## INSTRUCTIONS FOR THE TASK:
Examine each line of the data, and copy the ones containing "docs".

┌─ PROVIDED MATERIAL

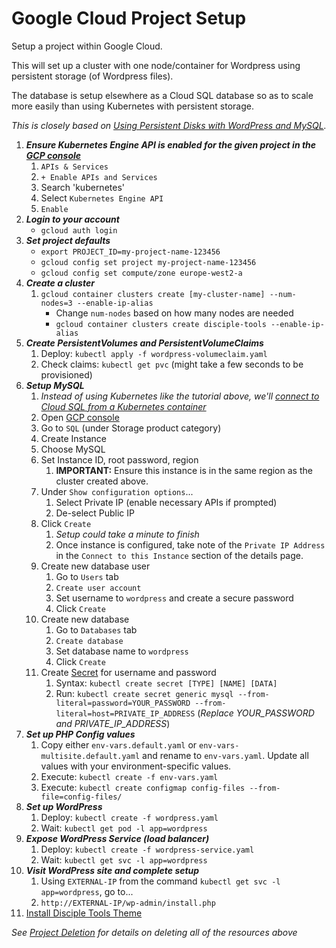 # Google Cloud Project Setup #

Setup a project within Google Cloud.

This will set up a cluster with one node/container for Wordpress using persistent storage (of Wordpress files).

The database is setup elsewhere as a Cloud SQL database so as to scale more easily than using Kubernetes with persistent storage.

*This is closely based on [Using Persistent Disks with WordPress and MySQL](https://cloud.google.com/kubernetes-engine/docs/tutorials/persistent-disk).*

1. ***Ensure Kubernetes Engine API is enabled for the given project in the [GCP console](https://console.cloud.google.com/)***
     1. `APIs & Services`
     1. `+ Enable APIs and Services`
     1. Search 'kubernetes'
     1. Select `Kubernetes Engine API`
     1. `Enable` 
1. ***Login to your account***
   * `gcloud auth login`
1. ***Set project defaults***
   * `export PROJECT_ID=my-project-name-123456`
   * `gcloud config set project my-project-name-123456`
   * `gcloud config set compute/zone europe-west2-a`
1. ***Create a cluster***
   1. `gcloud container clusters create [my-cluster-name] --num-nodes=3 --enable-ip-alias`
      * Change `num-nodes` based on how many nodes are needed
      * `gcloud container clusters create disciple-tools --enable-ip-alias`
1. ***Create PersistentVolumes and PersistentVolumeClaims***
   1. Deploy: `kubectl apply -f wordpress-volumeclaim.yaml`
   1. Check claims: `kubectl get pvc` (might take a few seconds to be provisioned)
1. ***Setup MySQL***
   1. *Instead of using Kubernetes like the tutorial above, we'll [connect to Cloud SQL from a Kubernetes container](https://cloud.google.com/sql/docs/mysql/connect-kubernetes-engine)*
   1. Open [GCP console](https://console.cloud.google.com/)
   1. Go to `SQL` (under Storage product category)
   1. Create Instance
   1. Choose MySQL
   1. Set Instance ID, root password, region
      1. **IMPORTANT:** Ensure this instance is in the same region as the cluster created above.
   1. Under `Show configuration options`...
      1. Select Private IP (enable necessary APIs if prompted)
      1. De-select Public IP
   1. Click `Create`
      1. *Setup could take a minute to finish*
      1. Once instance is configured, take note of the `Private IP Address` in the `Connect to this Instance` section of the details page.
   1. Create new database user
      1. Go to `Users` tab
      1. `Create user account`
      1. Set username to `wordpress` and create a secure password
      1. Click `Create`
   1. Create new database
      1. Go to `Databases` tab
      1. `Create database`
      1. Set database name to `wordpress`
      1. Click `Create`
   1. Create [Secret](https://cloud.google.com/kubernetes-engine/docs/concepts/secret) for username and password
      1. Syntax: `kubectl create secret [TYPE] [NAME] [DATA]`
      1. Run: `kubectl create secret generic mysql --from-literal=password=YOUR_PASSWORD --from-literal=host=PRIVATE_IP_ADDRESS` (*Replace YOUR_PASSWORD and PRIVATE_IP_ADDRESS*)
1. ***Set up PHP Config values***
   1. Copy either `env-vars.default.yaml` or `env-vars-multisite.default.yaml` and rename to `env-vars.yaml`. Update all values with your environment-specific values.
   1. Execute: `kubectl create -f env-vars.yaml`
   1. Execute: `kubectl create configmap config-files --from-file=config-files/`
1. ***Set up WordPress***
   1. Deploy: `kubectl create -f wordpress.yaml`
   1. Wait: `kubectl get pod -l app=wordpress`
1. ***Expose WordPress Service (load balancer)***
   1. Deploy: `kubectl create -f wordpress-service.yaml`
   1. Wait: `kubectl get svc -l app=wordpress`
1. ***Visit WordPress site and complete setup***
   1. Using `EXTERNAL-IP` from the command `kubectl get svc -l app=wordpress`, go to...
   1. `http://EXTERNAL-IP/wp-admin/install.php`
1. [Install Disciple Tools Theme](https://github.com/DiscipleTools/disciple-tools-theme)

*See [Project Deletion](gcloud-project-deletion.md) for details on deleting all of the resources above*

└─

## RESULT OF THIS EXERCISE:
*This is closely based on [Using Persistent Disks with WordPress and MySQL](https://cloud.google.com/kubernetes-engine/docs/tutorials/persistent-disk).*
   1. *Instead of using Kubernetes like the tutorial above, we'll [connect to Cloud SQL from a Kubernetes container](https://cloud.google.com/sql/docs/mysql/connect-kubernetes-engine)*
   1. Create [Secret](https://cloud.google.com/kubernetes-engine/docs/concepts/secret) for username and password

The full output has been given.